Scale of Google products
Android is powering more than 2.5 billion active devices, and many of the users are first-time smartphone and internet users, who perhaps are not even aware of why privacy is crucial online. YouTube’s biggest audience is in India, Google Maps remains the de facto navigation product for many in India and across the world and the popularity of Google Search has never really been challenged.
The Chrome browser dominates the browser market. Then there are newer Google products like Home with the AI-powered Google Assistant, which wants to be more helpful, but requires that users share more and more personal information in exchange.
Not just your calendar schedule, Google Assistant could soon know exactly who to call when you say ‘Call Mom,’ though the company insists this will only happen if you choose to share such personal information. It also promises you will be able to delete this information.

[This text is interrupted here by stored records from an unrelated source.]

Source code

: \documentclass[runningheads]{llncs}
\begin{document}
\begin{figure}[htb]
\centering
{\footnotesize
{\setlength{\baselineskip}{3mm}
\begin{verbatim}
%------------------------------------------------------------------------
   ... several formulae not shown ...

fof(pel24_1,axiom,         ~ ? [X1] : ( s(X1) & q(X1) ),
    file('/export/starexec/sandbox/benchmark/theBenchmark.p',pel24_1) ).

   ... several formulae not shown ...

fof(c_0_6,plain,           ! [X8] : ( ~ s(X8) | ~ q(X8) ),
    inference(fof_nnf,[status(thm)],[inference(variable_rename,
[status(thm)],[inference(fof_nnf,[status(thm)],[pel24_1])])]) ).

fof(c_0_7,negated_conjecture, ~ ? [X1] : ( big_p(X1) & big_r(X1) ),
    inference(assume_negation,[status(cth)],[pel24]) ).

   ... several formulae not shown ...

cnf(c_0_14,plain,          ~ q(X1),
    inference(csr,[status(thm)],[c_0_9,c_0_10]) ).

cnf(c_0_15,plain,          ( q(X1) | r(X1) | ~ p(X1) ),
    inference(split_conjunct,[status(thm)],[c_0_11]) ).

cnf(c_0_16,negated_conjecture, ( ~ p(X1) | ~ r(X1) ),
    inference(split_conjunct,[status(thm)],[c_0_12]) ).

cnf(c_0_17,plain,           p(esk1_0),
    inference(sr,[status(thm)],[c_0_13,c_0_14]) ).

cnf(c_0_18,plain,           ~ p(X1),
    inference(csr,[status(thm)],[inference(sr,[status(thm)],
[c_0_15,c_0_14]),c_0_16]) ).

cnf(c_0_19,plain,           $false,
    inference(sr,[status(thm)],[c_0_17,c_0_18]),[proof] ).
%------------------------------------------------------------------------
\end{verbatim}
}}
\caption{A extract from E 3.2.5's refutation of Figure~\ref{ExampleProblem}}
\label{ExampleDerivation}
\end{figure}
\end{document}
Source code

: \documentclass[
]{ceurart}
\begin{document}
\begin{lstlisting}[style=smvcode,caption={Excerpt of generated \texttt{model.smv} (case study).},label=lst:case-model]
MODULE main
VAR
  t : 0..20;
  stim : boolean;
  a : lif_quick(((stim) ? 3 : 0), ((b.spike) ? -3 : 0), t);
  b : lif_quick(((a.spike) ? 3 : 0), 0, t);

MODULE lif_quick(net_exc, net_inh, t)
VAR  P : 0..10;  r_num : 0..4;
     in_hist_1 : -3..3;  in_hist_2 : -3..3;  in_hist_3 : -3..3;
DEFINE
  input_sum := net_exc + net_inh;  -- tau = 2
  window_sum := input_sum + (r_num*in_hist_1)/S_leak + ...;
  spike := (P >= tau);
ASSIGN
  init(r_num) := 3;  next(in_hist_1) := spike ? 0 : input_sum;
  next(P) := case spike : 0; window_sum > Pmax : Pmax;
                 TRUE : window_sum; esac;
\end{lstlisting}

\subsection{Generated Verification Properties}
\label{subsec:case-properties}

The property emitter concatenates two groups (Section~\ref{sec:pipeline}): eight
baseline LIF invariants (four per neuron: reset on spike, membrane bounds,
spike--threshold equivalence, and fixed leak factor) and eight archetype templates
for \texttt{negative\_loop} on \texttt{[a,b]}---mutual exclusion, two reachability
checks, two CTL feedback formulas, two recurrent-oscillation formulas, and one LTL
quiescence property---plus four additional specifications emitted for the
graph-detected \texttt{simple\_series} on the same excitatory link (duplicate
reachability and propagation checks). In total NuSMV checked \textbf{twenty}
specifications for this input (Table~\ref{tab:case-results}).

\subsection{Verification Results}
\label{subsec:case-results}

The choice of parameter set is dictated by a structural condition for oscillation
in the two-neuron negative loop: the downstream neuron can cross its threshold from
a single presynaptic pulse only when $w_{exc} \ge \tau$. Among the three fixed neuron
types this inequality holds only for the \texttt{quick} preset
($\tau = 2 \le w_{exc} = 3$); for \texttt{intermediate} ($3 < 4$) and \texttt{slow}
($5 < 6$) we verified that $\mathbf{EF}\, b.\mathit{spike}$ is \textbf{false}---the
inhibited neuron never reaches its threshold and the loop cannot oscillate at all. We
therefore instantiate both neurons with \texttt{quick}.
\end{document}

The point is simple: Unless you live off the grid, you are likely dependent on more than one Google product, even on iOS. Apple too acknowledges that Google is the built-in search option on Safari because they are the best.
Privacy by design?
The privacy steps from Google therefore are doubly important. The company wants to make it easier to let users delete their data from the service. It now gives the option of deleting ‘Web & App’ activity and users will be able to choose how long Google should keep the data.
The options range from Keep until user deletes manually, delete after three months or delete after 18 months. The default setting is of course keep the data, till the user chooses an option. In my view, it would have shown a greater commitment to privacy if the default option was that the data will be automatically deleted after 18 months, rather than putting the onus on the user to find and change these settings.
Google plans to extend this option to Location History as well. For those who are not aware, just go to Location History for your Google Account and you will find it has data on nearly every place you have travelled to in the world.
Every single flight, even transits, is all there. Right now there is the option to permanently delete all this data, if you can spot the Trash Can symbol on the Timeline history. Soon the user will have the option of ensuring this kind of data can be deleted every three months or 18 months as they prefer.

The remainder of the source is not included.